Если, наконец, вспомнить те кажущиеся ясность и понятность, которые внесла общая гипотеза анимизма в массу фактов, то мы не будем удивляться успеху, который эта гипотеза разделила вместе с эволюционным учением, а равно и тому, что английская антропологическая школа в огромном своем большинстве остается верной данной гипотезе до нынешнего времени.

5

Ряды социальных фактов тесно связаны между собою и взаимно обусловливают друг друга. Следовательно, определенный тип общества, имеющий свои собственные учреждения и нравы, неизбежно будет иметь и собственное мышление. Различным социальным типам будут соответствовать различные формы мышления, тем более что сами учреждения и нравы в основе своей не что иное, как известный аспект или форма коллективных представлений, рассматриваемых, так сказать, объективно. Это приводит нас к сознанию, что сравнительное изучение разных типов человеческого общества неотделимо от сравнительного изучения коллективных представлений и их сочетаний, господствующих в этих обществах.
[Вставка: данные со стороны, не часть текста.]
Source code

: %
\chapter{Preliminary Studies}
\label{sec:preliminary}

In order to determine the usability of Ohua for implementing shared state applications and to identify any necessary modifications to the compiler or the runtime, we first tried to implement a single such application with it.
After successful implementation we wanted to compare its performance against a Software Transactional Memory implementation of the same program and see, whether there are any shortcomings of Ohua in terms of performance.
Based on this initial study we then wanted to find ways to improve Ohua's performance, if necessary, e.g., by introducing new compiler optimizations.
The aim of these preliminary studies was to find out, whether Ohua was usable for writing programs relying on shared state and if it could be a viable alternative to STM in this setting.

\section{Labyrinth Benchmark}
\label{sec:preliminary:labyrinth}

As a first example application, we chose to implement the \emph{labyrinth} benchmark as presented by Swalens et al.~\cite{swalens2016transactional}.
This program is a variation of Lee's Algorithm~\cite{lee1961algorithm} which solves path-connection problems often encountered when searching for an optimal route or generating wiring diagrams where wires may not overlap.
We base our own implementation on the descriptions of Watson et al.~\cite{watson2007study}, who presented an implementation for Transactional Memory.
Не должны ли были подобные соображения стать преобладающими у естествоиспытателей, когда они, продолжая сохранять идею тождественности основных функций у всех живых существ или по крайней мере у всех животных, решились допустить различие основных типов между собой? Несомненно, питание, дыхание, секреция, размножение — процессы, которые в основе одинаковы, каков бы ни был организм, в котором они совершаются. Однако процессы могут совершаться в совокупности таких условий гистологического, анатомического, физиологического порядка, которые отличаются друг от друга. Общая биология сделала большой шаг вперед, когда она признала, что не следует, как полагал Огюст Конт, искать в анализе человеческого организма что-то такое, что могло бы сделать более понятным организм губки. С тех пор перестали тормозить биологическое исследование в собственном смысле слова предвзятыми идеями о подчиненности одних существ другим, сохраняя в полной мере представление о возможности существования общих первоначальных форм, предшествовавших расхождению типов.

Точно так же существуют черты, общие всем человеческим обществам, черты, которыми последние отличаются от других животных обществ: в этих обществах наличествует язык, в них передаются от поколения к поколению традиции, в них существуют учреждения более или менее устойчивого характера; следовательно, высшие умственные функции в этих обществах не могут не иметь повсюду некоторую общую основу. Но, допустив это, все же приходится признать, что человеческие общества, как организмы, могут иметь структуры, глубоко различные между собой, а следовательно, и соответствующие различия в высших умственных функциях. Следует наперед отказаться от сведения умственных операций к единому типу, вне зависимости от рассматриваемых обществ, и от объяснения всех коллективных представлений одним и тем же неизменным логическим и психологическим механизмом. Если действительно существуют человеческие общества, различающиеся между собой по своему строению подобно тому, как беспозвоночные животные отличаются от позвоночных, то сравнительное изучение различных типов коллективного мышления не менее необходимо для науки о человеке, чем для биологии — сравнительная анатомия и физиология.